You can’t tell what you will get: There will be science discoveries, new ways of using energy, novels tailor written for you (I know, being a novelist myself, this will suck), discoveries of more exo-planets, early warning for a pandemic, your emails will be auto-written, FB updates and even replies to comments will be auto-written, new vaccines will be invented, industrial accidents will be reduced, new weapons will be invented, better recipes for Margaritas…
I name it Butterfly Benefit cause the BOT is doing similar to what a butterfly does: jump over to different flowers (data stores) and pollinate (use knowledge from one data store to unlock a different data store) and also from “small change in one state of a nonlinear system can result in large differences in a later state.”
All right, it’s time to throw some water on that cheeriness: J
What could go wrong?
- Jobs: Currently we read the news how AI and robots are taking over factory and delivery jobs.

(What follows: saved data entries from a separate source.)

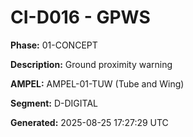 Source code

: # CI-D016 - GPWS

**Phase:** 01-CONCEPT

**Description:** Ground proximity warning

**AMPEL:** AMPEL-01-TUW (Tube and Wing)

**Segment:** D-DIGITAL

**Generated:** 2025-08-25 17:27:29 UTC

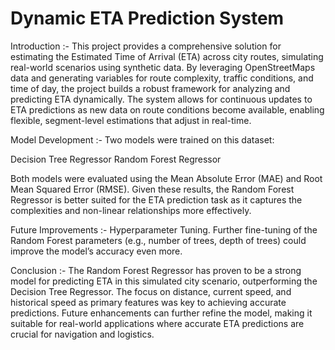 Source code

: # Dynamic ETA Prediction System

Introduction :-
This project provides a comprehensive solution for estimating the Estimated Time of Arrival (ETA) across city routes, simulating real-world scenarios using synthetic data. By leveraging OpenStreetMaps data and generating variables for route complexity, traffic conditions, and time of day, the project builds a robust framework for analyzing and predicting ETA dynamically. The system allows for continuous updates to ETA predictions as new data on route conditions become available, enabling flexible, segment-level estimations that adjust in real-time.

Model Development :-
Two models were trained on this dataset:

Decision Tree Regressor
Random Forest Regressor

Both models were evaluated using the Mean Absolute Error (MAE) and Root Mean Squared Error (RMSE).
Given these results, the Random Forest Regressor is better suited for the ETA prediction task as it captures the complexities and non-linear relationships more effectively.

Future Improvements :-
Hyperparameter Tuning.
Further fine-tuning of the Random Forest parameters (e.g., number of trees, depth of trees) could improve the model’s accuracy even more.

Conclusion :-
The Random Forest Regressor has proven to be a strong model for predicting ETA in this simulated city scenario, outperforming the Decision Tree Regressor. The focus on distance, current speed, and historical speed as primary features was key to achieving accurate predictions. Future enhancements can further refine the model, making it suitable for real-world applications where accurate ETA predictions are crucial for navigation and logistics.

We sigh and close the browser tab without realizing that very soon the AI will be writing that report, programming, or diagnosing illnesses and you and I soon won’t have jobs. Basic income, anyone?
- Privacy: People currently are okay for internet knowing their real names, birth days, and locations. They say privacy, smivacy. But can you tolerate when a BOT won’t show you high end sneakers because it knows you can’t afford it? Or when it will report to your insurance provider that twice a week you order deep-dish pizza? Can you tolerate that level of intrusion?
- Human Interaction: We already know the FB friends aren’t worth the page they are rendered upon. But with Bots, more and more people will be nestled inside their homes watching Netflix.
- Illnesses: I expect some new illnesses to pop up especially in mental health arena. Although the BOTs would keep on finding new medicines, still I think this will be uncharted waters.
- Machines Taking Over: Artificial Intelligence is said to be evolving. Currently we are in ANI (Artificial Narrow Intelligence). Upcoming is AGI (Artificial General Intelligence). Then on the horizon (30-40 years) is ASI (Artificial Super Intelligence)
By the ASI time, machines might be secretly planning a coup to take over. I’ve a theory about this scenario, but that’s coming in another article.
What can I do, you ask?
For each BOT you meet, make sure you meet ten actual human beings to maintain the balance of the civilization. But before you talk to an actual human, always prudent to make sure they are humans by giving them a light pinch on the arm. 🙂 (Turing test doesn’t suffice anymore)
One can’t be too careful. BOTs are listening.